**Work required**
In the entries that follow, the lines from the one with "This project involed" through the one with "## Most Commonly Posted Words" are the ones to write out, exactly and with both ends included. Nothing else should appear.

**Dataset**
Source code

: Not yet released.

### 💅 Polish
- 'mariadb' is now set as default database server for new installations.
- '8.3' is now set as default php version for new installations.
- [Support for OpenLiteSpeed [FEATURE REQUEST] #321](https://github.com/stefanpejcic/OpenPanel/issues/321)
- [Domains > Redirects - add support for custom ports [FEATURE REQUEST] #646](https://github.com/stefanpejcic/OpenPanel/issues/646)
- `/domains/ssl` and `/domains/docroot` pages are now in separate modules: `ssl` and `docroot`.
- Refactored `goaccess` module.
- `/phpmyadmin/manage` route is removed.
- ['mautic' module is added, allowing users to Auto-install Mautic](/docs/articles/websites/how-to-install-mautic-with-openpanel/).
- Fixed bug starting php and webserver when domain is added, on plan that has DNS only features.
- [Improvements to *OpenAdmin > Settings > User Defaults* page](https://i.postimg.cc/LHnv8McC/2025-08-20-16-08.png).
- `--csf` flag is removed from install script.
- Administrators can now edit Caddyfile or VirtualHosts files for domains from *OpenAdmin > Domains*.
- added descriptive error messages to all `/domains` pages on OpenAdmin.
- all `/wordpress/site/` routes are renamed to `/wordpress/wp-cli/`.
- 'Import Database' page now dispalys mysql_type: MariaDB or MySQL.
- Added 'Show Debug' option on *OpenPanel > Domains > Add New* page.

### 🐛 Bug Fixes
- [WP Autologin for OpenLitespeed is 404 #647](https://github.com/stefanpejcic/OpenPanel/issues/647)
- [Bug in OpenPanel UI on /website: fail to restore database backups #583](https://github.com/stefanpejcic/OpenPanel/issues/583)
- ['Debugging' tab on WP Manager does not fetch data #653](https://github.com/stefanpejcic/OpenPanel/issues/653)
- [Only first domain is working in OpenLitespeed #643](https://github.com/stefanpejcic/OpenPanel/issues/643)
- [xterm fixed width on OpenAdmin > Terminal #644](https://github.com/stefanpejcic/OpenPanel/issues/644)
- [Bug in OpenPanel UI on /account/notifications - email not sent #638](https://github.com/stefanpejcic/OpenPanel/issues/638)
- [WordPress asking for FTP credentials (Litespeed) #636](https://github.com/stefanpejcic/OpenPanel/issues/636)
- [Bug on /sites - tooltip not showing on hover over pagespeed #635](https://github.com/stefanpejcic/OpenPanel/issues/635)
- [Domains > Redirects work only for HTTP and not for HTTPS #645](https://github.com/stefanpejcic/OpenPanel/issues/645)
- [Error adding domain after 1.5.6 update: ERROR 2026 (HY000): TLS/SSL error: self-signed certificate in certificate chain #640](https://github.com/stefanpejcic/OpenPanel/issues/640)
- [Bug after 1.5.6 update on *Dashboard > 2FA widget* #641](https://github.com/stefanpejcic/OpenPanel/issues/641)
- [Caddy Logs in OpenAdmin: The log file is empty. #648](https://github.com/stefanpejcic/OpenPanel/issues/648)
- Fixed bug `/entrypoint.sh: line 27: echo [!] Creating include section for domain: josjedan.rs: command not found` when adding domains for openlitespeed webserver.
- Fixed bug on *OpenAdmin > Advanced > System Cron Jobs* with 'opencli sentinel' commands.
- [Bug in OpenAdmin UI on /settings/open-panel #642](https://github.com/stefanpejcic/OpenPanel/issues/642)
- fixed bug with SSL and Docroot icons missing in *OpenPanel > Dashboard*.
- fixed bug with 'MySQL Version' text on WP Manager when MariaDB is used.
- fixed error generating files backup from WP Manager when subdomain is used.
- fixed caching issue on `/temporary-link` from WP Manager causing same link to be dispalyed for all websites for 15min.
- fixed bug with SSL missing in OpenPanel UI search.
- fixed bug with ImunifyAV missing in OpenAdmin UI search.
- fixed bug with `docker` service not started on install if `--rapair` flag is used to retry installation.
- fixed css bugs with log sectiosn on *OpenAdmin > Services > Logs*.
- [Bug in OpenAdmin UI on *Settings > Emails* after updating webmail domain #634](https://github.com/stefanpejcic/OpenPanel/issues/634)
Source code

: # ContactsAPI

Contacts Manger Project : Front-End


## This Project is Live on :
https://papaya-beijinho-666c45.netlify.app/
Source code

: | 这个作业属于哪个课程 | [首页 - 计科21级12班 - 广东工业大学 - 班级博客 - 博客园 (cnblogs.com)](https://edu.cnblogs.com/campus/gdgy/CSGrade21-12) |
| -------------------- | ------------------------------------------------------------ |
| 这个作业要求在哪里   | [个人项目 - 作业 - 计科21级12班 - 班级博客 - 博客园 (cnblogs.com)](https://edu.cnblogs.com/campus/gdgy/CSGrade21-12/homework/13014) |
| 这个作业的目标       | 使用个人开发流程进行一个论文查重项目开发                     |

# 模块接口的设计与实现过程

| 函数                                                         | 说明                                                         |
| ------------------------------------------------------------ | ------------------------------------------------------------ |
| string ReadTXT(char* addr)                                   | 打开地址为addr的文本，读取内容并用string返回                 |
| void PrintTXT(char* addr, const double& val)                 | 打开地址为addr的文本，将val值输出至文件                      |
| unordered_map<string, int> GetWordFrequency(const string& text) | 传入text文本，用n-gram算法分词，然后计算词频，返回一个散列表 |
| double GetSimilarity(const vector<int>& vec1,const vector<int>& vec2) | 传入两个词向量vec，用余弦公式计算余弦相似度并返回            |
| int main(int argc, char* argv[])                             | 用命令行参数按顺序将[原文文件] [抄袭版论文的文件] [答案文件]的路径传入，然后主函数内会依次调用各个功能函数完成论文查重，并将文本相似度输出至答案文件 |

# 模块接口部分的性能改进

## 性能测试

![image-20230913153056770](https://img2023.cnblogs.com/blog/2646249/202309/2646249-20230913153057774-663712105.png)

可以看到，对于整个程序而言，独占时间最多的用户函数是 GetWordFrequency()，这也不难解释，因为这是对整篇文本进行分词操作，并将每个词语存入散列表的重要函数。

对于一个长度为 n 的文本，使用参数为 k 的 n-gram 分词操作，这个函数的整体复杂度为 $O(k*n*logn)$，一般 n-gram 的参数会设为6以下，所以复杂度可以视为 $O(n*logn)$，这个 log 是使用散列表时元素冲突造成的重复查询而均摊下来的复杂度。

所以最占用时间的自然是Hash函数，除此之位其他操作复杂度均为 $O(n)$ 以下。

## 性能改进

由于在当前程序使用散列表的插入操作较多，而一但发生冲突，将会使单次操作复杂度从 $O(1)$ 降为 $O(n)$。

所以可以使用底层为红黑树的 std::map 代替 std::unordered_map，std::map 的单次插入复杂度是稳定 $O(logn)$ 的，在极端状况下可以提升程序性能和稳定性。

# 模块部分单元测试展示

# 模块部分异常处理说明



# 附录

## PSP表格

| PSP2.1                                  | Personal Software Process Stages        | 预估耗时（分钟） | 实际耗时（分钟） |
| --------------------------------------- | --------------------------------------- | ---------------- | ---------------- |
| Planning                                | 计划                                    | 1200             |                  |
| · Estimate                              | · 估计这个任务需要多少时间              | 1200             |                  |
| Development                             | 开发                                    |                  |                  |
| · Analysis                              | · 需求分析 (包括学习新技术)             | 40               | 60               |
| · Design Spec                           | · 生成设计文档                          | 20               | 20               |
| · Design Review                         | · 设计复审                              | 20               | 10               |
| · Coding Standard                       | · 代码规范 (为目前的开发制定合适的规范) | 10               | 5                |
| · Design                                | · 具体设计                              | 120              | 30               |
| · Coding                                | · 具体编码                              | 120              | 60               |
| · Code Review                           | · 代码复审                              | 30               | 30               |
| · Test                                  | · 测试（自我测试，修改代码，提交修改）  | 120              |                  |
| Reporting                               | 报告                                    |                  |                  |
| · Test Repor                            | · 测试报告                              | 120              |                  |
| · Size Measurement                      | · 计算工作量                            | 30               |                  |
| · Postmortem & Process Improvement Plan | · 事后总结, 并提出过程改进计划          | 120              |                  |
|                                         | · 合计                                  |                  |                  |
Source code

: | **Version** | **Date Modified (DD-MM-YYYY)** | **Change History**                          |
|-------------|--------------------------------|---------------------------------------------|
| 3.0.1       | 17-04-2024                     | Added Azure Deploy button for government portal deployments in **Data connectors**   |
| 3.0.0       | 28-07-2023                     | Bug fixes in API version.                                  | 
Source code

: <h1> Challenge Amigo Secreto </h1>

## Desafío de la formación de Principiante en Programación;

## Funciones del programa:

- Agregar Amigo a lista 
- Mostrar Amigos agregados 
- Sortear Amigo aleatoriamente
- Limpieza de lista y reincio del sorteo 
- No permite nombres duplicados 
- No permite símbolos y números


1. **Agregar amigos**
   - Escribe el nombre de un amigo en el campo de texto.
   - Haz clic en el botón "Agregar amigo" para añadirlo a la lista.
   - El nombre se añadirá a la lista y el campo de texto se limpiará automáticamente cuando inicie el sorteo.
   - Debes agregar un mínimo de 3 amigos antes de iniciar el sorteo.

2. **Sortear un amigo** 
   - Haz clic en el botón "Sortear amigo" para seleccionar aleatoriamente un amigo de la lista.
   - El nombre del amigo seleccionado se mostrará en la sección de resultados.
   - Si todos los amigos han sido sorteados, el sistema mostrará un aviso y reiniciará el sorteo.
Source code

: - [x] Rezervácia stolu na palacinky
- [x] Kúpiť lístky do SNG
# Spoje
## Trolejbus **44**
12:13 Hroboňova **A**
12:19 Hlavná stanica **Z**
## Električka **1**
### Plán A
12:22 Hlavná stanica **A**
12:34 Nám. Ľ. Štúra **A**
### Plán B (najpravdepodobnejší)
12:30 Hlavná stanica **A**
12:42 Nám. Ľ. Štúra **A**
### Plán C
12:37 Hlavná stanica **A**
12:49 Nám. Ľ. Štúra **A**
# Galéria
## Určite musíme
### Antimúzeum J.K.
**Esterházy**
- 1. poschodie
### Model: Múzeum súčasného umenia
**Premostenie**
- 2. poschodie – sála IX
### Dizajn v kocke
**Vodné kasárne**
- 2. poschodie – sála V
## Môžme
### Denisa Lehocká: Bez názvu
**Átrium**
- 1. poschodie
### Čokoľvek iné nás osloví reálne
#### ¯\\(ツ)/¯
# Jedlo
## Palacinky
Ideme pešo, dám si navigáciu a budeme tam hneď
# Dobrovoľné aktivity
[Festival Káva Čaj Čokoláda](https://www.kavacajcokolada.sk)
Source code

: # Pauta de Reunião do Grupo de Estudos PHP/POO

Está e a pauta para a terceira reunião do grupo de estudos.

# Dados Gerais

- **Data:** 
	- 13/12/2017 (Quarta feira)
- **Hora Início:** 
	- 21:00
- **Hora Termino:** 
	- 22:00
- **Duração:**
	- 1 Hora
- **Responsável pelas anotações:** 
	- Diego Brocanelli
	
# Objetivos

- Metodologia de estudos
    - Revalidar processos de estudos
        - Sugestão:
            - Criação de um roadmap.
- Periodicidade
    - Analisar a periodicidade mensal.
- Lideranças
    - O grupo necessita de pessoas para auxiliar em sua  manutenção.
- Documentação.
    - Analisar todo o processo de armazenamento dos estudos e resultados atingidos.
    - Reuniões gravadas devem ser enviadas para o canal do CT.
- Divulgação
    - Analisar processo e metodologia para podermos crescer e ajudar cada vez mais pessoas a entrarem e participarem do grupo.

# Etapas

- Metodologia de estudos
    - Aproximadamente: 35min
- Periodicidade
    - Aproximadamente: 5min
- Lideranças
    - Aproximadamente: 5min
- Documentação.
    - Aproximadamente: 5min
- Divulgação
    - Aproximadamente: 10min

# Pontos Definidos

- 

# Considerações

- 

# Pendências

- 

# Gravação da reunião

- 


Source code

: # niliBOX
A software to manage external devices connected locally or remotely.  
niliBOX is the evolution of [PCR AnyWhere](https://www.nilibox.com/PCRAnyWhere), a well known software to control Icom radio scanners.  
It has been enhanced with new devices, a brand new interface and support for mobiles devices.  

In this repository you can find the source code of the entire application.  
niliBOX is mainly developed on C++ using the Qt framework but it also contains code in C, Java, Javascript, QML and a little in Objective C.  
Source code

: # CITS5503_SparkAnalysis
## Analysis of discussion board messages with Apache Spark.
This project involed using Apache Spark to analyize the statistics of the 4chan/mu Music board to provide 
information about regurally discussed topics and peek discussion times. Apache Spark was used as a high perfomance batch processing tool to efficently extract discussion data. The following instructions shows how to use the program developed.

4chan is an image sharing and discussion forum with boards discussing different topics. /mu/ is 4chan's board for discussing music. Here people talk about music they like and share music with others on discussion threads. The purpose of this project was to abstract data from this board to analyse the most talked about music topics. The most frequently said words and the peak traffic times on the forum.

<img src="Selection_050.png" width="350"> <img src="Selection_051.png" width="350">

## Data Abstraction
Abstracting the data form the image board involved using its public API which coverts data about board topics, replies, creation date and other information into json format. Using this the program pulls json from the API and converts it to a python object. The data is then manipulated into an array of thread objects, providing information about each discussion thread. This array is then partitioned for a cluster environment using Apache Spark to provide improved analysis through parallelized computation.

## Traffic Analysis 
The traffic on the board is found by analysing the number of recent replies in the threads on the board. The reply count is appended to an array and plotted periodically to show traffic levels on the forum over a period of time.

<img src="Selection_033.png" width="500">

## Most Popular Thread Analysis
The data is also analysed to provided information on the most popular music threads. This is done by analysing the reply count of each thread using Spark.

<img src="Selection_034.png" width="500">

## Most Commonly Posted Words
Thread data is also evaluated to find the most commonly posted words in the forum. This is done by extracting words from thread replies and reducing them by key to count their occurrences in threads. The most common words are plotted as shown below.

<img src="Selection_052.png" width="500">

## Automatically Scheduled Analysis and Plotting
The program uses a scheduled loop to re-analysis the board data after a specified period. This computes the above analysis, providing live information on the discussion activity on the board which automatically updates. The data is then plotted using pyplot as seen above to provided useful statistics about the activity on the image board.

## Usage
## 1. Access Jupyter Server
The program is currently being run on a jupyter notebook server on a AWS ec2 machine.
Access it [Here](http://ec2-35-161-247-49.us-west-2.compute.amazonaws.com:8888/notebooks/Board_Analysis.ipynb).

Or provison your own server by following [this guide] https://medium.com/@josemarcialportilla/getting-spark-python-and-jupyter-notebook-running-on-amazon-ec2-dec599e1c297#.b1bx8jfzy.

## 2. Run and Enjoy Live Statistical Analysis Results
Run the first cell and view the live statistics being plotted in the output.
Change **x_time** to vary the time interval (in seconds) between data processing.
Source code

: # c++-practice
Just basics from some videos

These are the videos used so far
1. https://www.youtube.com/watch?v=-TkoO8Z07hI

**Task result**
This project involed using Apache Spark to analyize the statistics of the 4chan/mu Music board to provide 
information about regurally discussed topics and peek discussion times. Apache Spark was used as a high perfomance batch processing tool to efficently extract discussion data. The following instructions shows how to use the program developed.

4chan is an image sharing and discussion forum with boards discussing different topics. /mu/ is 4chan's board for discussing music. Here people talk about music they like and share music with others on discussion threads. The purpose of this project was to abstract data from this board to analyse the most talked about music topics. The most frequently said words and the peak traffic times on the forum.

<img src="Selection_050.png" width="350"> <img src="Selection_051.png" width="350">

## Data Abstraction
Abstracting the data form the image board involved using its public API which coverts data about board topics, replies, creation date and other information into json format. Using this the program pulls json from the API and converts it to a python object. The data is then manipulated into an array of thread objects, providing information about each discussion thread. This array is then partitioned for a cluster environment using Apache Spark to provide improved analysis through parallelized computation.

## Traffic Analysis 
The traffic on the board is found by analysing the number of recent replies in the threads on the board. The reply count is appended to an array and plotted periodically to show traffic levels on the forum over a period of time.

<img src="Selection_033.png" width="500">

## Most Popular Thread Analysis
The data is also analysed to provided information on the most popular music threads. This is done by analysing the reply count of each thread using Spark.

<img src="Selection_034.png" width="500">

## Most Commonly Posted Words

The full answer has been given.